Narrow Band Imaging(NBI)

 一般に光の生体組織への深達度は強い波長依存性を持ち,短波長の光は生体への深達度が浅く表面付近で散乱吸収を受け反射光として観察され,長波長の光は生体深く伝播する。このような深達度の波長依存性は主にヘモグロビンの特異な吸収特性と,生体組織の散乱特性の波長依存性による。この原理を応用して,粘膜表層の微細構造の変化に感度を合わせるために,内視鏡の感度特性を短波長側に限局したのがNBIであるが,これにより表層微小血管構築の強調ならびに表面微細構造のコントラストの向上が可能になった。

 上部消化管領域でもNBIの臨床研究は盛んだが,大腸腫瘍に対するNBIの有用性も徐々に検討されている(表2)。特に,腫瘍・非腫瘍の鑑別診断に対しては絶対的有用性が証明されており(図2),NBI拡大観察では色素を用いることなくregularなpit patternの診断が可能である。また,pitが破壊・荒廃した早期大腸癌の質的(異型度・浸潤度)診断も病変表層部微小血管の「不整像・太さ・分布の乱れなど」を捉えることで可能である。現在その精度を検討中であるが,NBIは通常・拡大内視鏡観察を補う有用なmodalityとして期待されている。

表2 大腸腫瘍に対するNBIの有用性
1)早期癌および前癌病変の拾い上げ
2)腫瘍・非腫瘍の鑑別診断
3)色素拡大内視鏡観察の代用
4)早期大腸癌の質的(異型度・浸潤度)診断

図2 NBI観察の実際
a:通常観察で大小のポリープを認める。b:色素(インジゴカルミン)散布にて病変が明瞭になるが質的診断はやや難しい。c:NBI観察に切り替えると,腫瘍は茶褐色(→)を,非腫瘍(過形成)は白色を呈し鑑別が容易である。

内視鏡的粘膜下層剥離術

 従来の内視鏡的粘膜切除術(endoscopic mucosal resection: EMR)は,スネアの大きさの限界から一括切除可能な病変が径2-3cmに限られていたが,内視鏡的粘膜下層剥離術(endoscopic submucosal dissection: ESD,図3)の臨床導入によって大きさにこだわることなく病変の一括切除が可能となった。これによって,正確な病理組織診断のみならず内視鏡治療後の臓器温存も可能で,上部消化管領域,特に胃において急速に普及し,すでに早期胃癌の治療手技として保険収載され全国的にも標準化しつつある。

図3 大腸ESDの実際
最大径25mm大の側方発育型腫瘍(LST-NG)に対し,まず周辺粘膜を切開し,その後粘膜下層の剥離を進めて内視鏡的完全一括切除を行った。切除径は30×35mm。

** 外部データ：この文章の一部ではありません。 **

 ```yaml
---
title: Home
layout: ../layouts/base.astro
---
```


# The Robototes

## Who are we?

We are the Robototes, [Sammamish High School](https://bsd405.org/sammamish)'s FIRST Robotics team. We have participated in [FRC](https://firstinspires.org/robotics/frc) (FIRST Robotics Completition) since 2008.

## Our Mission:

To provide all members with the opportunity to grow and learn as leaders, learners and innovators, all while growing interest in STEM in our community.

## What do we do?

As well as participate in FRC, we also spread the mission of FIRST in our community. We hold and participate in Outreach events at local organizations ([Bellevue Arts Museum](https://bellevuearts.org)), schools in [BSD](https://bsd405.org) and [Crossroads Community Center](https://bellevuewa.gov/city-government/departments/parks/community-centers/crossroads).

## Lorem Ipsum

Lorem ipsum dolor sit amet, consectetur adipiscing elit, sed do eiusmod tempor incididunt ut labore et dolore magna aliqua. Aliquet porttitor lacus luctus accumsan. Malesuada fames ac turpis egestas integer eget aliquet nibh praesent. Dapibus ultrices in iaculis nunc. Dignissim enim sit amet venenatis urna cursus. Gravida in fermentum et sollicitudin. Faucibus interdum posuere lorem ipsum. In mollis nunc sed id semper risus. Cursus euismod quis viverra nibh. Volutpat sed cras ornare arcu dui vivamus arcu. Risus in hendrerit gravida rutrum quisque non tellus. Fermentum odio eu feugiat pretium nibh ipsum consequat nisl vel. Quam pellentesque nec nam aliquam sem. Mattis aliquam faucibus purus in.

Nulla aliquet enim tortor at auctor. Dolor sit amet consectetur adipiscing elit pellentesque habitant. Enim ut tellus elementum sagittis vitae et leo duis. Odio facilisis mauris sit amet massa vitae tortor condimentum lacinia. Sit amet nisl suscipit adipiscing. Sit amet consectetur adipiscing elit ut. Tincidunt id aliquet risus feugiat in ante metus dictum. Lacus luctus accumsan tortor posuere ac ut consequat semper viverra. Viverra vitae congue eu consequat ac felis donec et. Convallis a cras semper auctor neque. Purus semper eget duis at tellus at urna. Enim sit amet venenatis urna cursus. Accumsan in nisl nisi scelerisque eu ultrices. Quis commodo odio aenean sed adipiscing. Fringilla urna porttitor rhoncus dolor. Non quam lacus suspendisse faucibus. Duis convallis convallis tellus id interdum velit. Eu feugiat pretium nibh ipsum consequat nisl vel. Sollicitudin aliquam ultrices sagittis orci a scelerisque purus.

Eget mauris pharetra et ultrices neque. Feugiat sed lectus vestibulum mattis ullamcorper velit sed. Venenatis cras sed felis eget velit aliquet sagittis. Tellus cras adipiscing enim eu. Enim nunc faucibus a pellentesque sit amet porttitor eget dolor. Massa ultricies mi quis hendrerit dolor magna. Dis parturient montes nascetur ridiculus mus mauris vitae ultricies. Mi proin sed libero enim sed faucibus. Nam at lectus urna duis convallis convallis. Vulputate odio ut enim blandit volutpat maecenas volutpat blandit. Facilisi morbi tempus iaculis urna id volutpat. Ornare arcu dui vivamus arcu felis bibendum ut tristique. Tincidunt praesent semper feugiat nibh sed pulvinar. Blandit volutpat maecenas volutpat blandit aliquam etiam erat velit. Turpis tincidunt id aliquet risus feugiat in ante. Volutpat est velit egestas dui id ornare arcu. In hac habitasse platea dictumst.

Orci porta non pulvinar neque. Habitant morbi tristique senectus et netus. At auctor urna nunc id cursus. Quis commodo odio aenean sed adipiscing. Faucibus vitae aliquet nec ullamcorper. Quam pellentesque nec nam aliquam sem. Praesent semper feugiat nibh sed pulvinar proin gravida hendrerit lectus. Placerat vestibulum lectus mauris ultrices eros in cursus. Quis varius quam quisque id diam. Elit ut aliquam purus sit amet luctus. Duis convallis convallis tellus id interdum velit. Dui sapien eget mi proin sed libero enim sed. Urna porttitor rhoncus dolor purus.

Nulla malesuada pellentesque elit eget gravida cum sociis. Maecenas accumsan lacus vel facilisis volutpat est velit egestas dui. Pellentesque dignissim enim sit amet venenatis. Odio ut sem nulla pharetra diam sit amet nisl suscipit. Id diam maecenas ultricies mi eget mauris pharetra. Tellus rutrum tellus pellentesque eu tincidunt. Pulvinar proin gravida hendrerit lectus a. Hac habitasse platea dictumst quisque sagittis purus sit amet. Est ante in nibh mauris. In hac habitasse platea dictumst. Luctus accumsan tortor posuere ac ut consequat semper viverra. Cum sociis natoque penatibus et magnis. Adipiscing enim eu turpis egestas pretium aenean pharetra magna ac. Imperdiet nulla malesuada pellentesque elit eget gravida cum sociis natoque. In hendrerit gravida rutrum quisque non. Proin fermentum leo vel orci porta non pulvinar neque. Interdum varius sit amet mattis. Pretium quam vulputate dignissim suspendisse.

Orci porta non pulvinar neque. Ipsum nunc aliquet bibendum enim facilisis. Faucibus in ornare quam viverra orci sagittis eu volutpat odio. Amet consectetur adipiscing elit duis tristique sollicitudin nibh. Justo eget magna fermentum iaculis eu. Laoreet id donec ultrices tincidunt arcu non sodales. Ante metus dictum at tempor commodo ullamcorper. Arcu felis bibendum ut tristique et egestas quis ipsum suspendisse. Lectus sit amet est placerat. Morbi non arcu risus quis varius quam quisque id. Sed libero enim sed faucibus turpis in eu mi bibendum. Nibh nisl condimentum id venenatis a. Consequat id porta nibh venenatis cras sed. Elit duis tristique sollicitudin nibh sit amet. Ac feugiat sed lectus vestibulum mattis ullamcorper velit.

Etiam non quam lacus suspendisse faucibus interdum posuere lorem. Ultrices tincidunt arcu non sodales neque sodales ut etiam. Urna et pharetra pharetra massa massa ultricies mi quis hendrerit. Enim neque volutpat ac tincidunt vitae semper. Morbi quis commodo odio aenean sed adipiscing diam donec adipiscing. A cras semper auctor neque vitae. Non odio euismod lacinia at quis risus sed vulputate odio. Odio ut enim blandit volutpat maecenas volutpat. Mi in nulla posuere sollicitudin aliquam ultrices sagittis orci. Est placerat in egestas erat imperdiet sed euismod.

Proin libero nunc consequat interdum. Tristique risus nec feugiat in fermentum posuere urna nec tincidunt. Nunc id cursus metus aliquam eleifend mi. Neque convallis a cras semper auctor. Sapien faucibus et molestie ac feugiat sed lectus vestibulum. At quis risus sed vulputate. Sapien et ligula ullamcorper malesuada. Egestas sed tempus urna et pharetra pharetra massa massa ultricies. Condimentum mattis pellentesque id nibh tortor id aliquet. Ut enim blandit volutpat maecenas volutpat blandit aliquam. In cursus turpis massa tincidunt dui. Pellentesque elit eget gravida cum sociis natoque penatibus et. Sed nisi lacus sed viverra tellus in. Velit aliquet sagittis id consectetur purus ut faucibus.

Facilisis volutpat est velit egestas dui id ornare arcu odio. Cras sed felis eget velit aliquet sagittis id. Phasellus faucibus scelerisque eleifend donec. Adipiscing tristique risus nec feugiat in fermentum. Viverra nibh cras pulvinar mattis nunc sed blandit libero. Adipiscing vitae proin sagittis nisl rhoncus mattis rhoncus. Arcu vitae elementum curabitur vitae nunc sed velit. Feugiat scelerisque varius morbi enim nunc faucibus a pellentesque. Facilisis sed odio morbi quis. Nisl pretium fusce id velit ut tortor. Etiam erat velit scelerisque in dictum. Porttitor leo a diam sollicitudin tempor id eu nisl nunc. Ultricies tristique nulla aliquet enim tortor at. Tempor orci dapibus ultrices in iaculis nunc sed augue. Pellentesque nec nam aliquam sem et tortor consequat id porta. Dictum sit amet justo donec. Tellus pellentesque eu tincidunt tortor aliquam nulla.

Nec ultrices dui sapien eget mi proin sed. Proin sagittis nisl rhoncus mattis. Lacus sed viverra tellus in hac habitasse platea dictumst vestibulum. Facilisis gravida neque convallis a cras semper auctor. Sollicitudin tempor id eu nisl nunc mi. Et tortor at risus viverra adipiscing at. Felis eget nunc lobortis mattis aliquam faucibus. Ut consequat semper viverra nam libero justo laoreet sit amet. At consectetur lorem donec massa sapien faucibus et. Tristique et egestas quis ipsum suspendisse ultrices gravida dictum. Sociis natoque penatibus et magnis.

 一方,大腸でも現在一部の施設で臨床研究的に行われているが,胃と比べて手技的難易度がより高く穿孔が生じやすいことなどまだまだ発展途上であり一般的ではない。また,大腸腫瘍は,食道・胃腫瘍とは異なった特性を持っており,スネアによる一括切除が困難な大きさの大腸腫瘍のほとんどは良性の腺腫のため,スネアによる分割EMRでも十分根治可能である。癌の場合も,ごく一部に局在する腺腫内癌であり,前述の拡大観察やNBIでその部分が容易に同定できるため,その部分の切断を避けた計画的(意図的)分割切除が可能になる。このように,進歩した診断学は難易度の高い治療手技を不必要に選択しないためにも必須の術前診断手技となっている。

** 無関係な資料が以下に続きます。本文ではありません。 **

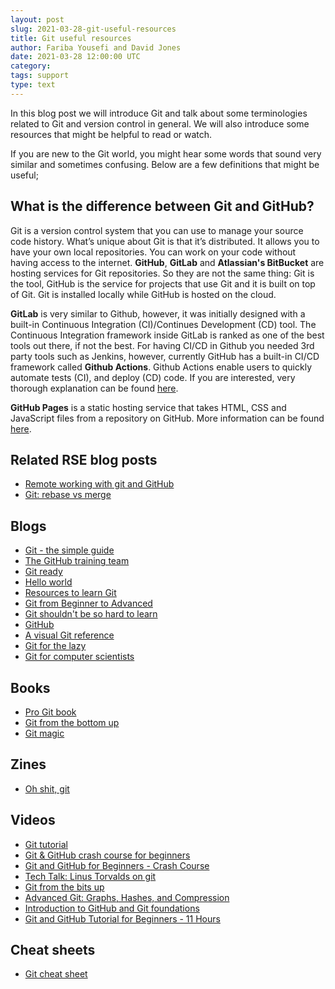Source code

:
 ```yaml
---
layout: post
slug: 2021-03-28-git-useful-resources
title: Git useful resources
author: Fariba Yousefi and David Jones
date: 2021-03-28 12:00:00 UTC
category:
tags: support
type: text
---
```

In this blog post we will introduce Git and talk about some terminologies related to Git and version control in general. We will also introduce some resources that might be helpful to read or watch.

If you are new to the Git world, you might hear some words that sound very similar and sometimes confusing. Below are a few definitions that might be useful;

## What is the difference between **Git** and **GitHub**?
Git is a version control system that you can use to manage your source code history.
What’s unique about Git is that it’s distributed. It allows you to have your own local repositories. You can work on your code without having access to the internet.
**GitHub**, **GitLab** and **Atlassian's BitBucket** are hosting services for Git repositories.
So they are not the same thing: Git is the tool, GitHub is the service for projects that use Git and it is built on top of Git. Git is installed locally while GitHub is hosted on the cloud. 

**GitLab** is very similar to Github, however, it was initially designed with a built-in Continuous Integration (CI)/Continues Development (CD) tool. The Continuous Integration framework inside GitLab is ranked as one of the best tools out there, if not the best.
For having CI/CD in Github you needed 3rd party tools such as Jenkins, however, currently GitHub has a built-in CI/CD framework called **Github Actions**. Github Actions enable users to quickly automate tests (CI), and deploy (CD) code. If you are interested, very thorough explanation can be found [here](https://blog.codegiant.io/gitlab-vs-github-which-one-is-better-2020-d8ec7fb9542c).

**GitHub Pages** is a static hosting service that takes HTML, CSS and JavaScript files from a repository on GitHub. More information can be found [here](https://docs.github.com/en/github/working-with-github-pages/about-github-pages#about-github-pages).

## **Related RSE blog posts**
* [Remote working with git and GitHub](https://rse.shef.ac.uk/blog/2020-03-29-git-github-remote/)
* [Git: rebase vs merge](https://rse.shef.ac.uk/blog/2020-06-23-git-rebase-vs-merge/)

## **Blogs**
* [Git - the simple guide](https://rogerdudler.github.io/git-guide/)
* [The GitHub training team](https://lab.github.com/githubtraining)
* [Git ready](http://gitready.com/)
* [Hello world](https://guides.github.com/activities/hello-world/)
* [Resources to learn Git](http://try.github.io/)
* [Git from Beginner to Advanced](https://www.madebymike.com.au/writing/how-to-git/)
* [Git shouldn't be so hard to learn](http://think-like-a-git.net/)
* [GitHub](https://www.gun.io/github)
* [A visual Git reference](http://marklodato.github.io/visual-git-guide/index-en.html)
* [Git for the lazy](https://wiki.spheredev.org/index.php/Git_for_the_lazy)
* [Git for computer scientists](https://eagain.net/articles/git-for-computer-scientists/)

## **Books**
* [Pro Git book](http://git-scm.com/book/en/v2)
* [Git from the bottom up](http://ftp.newartisans.com/pub/git.from.bottom.up.pdf)
* [Git magic](http://www-cs-students.stanford.edu/~blynn/gitmagic/)

## **Zines**
* [Oh shit, git](https://jvns.ca/blog/2018/10/27/new-zine--oh-shit--git-/)

## **Videos**
* [Git tutorial](https://www.youtube.com/watch?v=xuB1Id2Wxak&ab_channel=edureka%21)
* [Git & GitHub crash course for beginners](https://www.youtube.com/watch?v=SWYqp7iY_Tc&ab_channel=TraversyMedia)
* [Git and GitHub for Beginners - Crash Course](https://www.youtube.com/watch?v=RGOj5yH7evk&ab_channel=freeCodeCamp.org)
* [Tech Talk: Linus Torvalds on git](https://www.youtube.com/watch?v=4XpnKHJAok8&ab_channel=Google)
* [Git from the bits up](https://www.youtube.com/watch?v=MYP56QJpDr4&ab_channel=InfoQ)
* [Advanced Git: Graphs, Hashes, and Compression](https://www.youtube.com/watch?v=ig5E8CcdM9g&ab_channel=InfoQ)
* [Introduction to GitHub and Git foundations](https://www.youtube.com/watch?v=FyfwLX4HAxM&list=PLg7s6cbtAD15G8lNyoaYDuKZSKyJrgwB-&ab_channel=GitHubTraining%26Guides)
* [Git and GitHub Tutorial for Beginners - 11 Hours](https://www.youtube.com/watch?v=3FKrszHcIsA&ab_channel=BogdanStashchuk)

## **Cheat sheets**
* [Git cheat sheet](https://education.github.com/git-cheat-sheet-education.pdf)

 内視鏡的一括切除が必須で大腸ESDの適応となりうる病変としては,
1)スネアによる一括切除が困難な,LST-NG,特にpseudodepressed type,VI型pit patternを呈する病変,SM軽度浸潤癌,癌が疑われる大きな隆起性病変
2)生検や病変の蠕動によるprolapseに起因する線維化を伴う粘膜内病変
3)内視鏡的切除後の局所遺残早期癌
4)潰瘍性大腸炎などの慢性炎症を背景としたsporadicな局在腫瘍
などが挙げられる。

 現在,大腸ESD標準化検討部会(消化器内視鏡推進連絡会議),内視鏡摘除手技の標準化プロジェクト研究班(大腸癌研究会)など,大腸ESDの標準化をめざして機器改良やガイドライン作成などの試みが始まっているが,現時点では,拡大観察やNBIを駆使して腫瘍の正確な質的診断を行い,内視鏡医の技量に応じて適切・安全な治療法で根治を得ることが重要である。

 最後に,拡大観察やNBIなどの微細診断学が進歩し,内視鏡診断によって病理形態診断まで可能になりつつある。内視鏡治療手技も,ESDの導入により外科的手技の領域まで侵食しつつある。21世紀はさらに分子生物学が内視鏡診断学や治療の根治度判定に導入されていくであろう。

 内視鏡治療で根治できる癌の条件は確実に拡大されつつあり,内視鏡医学の今後のさらなる発展が期待される。

註)pitとは腺管開口部のこと。その構造(pattern)によって腫瘍の構造異型を評価できる。